Task directions => Among the records below, find the lines with the word "Conference" and copy them.

Items from a data source =>
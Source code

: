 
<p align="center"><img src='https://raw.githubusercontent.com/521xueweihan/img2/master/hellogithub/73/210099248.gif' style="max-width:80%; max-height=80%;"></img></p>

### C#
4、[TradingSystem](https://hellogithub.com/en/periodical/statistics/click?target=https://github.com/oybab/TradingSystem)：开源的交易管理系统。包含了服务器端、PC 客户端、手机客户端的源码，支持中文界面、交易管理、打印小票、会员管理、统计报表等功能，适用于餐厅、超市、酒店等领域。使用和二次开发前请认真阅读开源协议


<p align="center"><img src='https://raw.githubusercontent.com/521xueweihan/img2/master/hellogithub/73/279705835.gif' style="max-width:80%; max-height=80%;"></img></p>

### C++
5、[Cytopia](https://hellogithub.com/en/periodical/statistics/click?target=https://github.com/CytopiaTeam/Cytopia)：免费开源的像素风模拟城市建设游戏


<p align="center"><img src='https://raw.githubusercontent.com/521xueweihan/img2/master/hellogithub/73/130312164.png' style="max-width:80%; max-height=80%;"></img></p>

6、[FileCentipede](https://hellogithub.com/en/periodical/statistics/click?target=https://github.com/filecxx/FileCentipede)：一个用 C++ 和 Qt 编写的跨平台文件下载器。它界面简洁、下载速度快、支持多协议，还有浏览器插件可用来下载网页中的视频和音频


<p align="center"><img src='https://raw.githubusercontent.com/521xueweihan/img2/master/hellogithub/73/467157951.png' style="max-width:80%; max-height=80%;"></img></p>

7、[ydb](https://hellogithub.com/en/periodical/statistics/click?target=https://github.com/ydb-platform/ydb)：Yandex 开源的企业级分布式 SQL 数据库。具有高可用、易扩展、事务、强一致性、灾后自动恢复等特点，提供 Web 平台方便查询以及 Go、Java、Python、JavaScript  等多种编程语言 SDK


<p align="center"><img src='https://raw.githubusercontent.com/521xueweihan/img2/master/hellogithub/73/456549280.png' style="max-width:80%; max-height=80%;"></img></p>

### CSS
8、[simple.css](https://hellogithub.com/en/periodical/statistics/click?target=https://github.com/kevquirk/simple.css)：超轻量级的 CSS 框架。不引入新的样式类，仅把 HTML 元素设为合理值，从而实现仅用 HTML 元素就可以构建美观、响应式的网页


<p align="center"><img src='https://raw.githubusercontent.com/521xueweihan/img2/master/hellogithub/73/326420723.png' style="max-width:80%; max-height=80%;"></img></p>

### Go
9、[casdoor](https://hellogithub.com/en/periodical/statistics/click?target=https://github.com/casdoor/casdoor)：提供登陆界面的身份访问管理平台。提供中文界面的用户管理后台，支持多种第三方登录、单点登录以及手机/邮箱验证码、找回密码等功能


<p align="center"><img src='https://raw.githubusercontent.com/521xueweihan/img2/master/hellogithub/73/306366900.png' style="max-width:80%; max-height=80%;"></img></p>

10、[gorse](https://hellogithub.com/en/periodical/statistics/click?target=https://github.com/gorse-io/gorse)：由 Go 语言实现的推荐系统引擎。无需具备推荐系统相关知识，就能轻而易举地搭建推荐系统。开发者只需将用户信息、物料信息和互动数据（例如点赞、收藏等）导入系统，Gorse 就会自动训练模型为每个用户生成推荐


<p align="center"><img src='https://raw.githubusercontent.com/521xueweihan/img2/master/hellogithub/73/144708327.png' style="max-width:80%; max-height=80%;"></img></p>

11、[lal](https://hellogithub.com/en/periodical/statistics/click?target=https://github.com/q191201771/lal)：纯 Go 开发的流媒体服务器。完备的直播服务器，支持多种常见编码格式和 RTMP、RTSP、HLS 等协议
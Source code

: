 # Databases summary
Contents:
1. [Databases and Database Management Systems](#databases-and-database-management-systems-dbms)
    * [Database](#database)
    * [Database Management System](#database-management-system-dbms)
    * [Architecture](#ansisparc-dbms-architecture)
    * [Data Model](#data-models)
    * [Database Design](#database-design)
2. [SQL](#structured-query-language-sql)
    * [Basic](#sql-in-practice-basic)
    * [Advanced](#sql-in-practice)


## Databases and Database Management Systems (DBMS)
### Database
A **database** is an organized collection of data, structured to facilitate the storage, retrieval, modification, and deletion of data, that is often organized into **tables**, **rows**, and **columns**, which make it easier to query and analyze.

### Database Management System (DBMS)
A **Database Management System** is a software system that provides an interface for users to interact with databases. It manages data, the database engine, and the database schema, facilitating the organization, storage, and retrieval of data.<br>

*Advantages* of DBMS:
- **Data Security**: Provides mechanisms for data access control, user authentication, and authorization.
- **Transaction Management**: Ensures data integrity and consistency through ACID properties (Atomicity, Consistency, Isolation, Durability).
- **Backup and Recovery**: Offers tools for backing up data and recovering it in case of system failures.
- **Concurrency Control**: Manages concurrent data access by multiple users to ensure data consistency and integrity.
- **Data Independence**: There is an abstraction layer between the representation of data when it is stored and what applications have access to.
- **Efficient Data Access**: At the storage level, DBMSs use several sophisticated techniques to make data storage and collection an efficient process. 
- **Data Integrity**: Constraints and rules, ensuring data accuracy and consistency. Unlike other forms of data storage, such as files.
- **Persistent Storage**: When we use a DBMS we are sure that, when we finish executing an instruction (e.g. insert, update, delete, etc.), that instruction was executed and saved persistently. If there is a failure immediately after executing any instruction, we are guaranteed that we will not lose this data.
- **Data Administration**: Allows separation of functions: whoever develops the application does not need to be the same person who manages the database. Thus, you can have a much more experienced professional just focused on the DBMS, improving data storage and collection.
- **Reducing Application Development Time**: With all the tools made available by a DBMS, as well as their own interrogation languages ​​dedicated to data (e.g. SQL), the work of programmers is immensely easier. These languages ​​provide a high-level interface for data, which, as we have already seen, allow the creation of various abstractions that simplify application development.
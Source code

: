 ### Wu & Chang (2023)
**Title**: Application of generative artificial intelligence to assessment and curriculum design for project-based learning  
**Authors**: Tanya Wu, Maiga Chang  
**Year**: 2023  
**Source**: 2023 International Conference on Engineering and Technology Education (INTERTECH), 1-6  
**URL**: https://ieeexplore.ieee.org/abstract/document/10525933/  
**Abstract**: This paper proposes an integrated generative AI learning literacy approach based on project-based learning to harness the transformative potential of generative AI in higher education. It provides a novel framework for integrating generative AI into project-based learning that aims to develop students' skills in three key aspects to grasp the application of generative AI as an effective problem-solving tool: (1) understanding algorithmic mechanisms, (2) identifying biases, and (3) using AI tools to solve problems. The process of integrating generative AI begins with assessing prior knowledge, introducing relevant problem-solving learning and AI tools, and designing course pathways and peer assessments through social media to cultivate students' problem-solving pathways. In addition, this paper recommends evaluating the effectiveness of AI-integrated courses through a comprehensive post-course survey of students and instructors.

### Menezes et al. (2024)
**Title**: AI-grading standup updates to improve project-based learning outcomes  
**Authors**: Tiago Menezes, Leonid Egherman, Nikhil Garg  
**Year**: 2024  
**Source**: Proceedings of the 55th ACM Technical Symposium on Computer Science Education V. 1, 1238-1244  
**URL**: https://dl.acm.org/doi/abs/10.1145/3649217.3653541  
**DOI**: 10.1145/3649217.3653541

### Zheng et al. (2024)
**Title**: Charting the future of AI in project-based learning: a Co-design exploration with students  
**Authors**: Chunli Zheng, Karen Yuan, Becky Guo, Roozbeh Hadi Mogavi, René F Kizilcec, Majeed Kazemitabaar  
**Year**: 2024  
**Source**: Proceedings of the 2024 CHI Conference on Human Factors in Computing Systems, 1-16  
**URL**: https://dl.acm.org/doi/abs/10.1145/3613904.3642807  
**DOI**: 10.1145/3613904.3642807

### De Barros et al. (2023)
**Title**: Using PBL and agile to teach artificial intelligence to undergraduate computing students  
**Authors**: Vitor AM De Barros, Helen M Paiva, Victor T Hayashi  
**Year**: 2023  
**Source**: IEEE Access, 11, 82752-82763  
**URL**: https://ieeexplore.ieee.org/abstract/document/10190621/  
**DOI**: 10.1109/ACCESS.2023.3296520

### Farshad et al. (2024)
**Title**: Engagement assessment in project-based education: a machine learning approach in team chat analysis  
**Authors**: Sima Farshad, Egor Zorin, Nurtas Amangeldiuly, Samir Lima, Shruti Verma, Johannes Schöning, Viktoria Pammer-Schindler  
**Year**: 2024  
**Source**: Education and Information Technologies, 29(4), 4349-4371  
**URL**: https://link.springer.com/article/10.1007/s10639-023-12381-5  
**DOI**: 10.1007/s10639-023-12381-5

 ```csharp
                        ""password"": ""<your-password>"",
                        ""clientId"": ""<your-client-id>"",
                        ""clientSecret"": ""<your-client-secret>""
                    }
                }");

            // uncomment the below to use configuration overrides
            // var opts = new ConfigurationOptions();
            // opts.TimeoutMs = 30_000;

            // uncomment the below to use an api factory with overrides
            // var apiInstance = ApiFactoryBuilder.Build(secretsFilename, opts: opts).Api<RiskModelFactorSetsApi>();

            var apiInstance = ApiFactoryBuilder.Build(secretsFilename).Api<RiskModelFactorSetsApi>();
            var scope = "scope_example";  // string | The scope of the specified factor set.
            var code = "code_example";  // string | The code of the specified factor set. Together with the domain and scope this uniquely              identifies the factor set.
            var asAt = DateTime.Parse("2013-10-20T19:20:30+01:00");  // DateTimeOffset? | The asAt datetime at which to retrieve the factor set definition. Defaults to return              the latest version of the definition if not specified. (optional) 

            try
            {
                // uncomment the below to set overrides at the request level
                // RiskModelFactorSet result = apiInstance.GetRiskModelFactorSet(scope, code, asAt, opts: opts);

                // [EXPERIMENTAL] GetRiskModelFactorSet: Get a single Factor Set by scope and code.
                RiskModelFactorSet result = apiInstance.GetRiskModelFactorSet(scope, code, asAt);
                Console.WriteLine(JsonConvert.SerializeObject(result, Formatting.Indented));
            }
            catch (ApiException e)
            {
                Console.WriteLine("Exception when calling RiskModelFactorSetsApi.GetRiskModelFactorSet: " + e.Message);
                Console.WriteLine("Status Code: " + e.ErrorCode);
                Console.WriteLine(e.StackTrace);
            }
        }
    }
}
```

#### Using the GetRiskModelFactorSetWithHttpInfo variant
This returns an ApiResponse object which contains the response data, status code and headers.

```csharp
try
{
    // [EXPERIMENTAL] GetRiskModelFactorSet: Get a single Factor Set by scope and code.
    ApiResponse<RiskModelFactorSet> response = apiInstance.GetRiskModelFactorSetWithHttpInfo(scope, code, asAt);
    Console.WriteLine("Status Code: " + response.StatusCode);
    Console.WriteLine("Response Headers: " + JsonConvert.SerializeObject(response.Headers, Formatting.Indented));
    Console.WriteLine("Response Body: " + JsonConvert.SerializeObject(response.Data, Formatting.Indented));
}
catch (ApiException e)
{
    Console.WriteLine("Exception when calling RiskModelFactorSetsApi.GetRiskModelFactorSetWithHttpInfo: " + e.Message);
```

Your solution =>
**Source**: 2023 International Conference on Engineering and Technology Education (INTERTECH), 1-6  
**Source**: Proceedings of the 2024 CHI Conference on Human Factors in Computing Systems, 1-16  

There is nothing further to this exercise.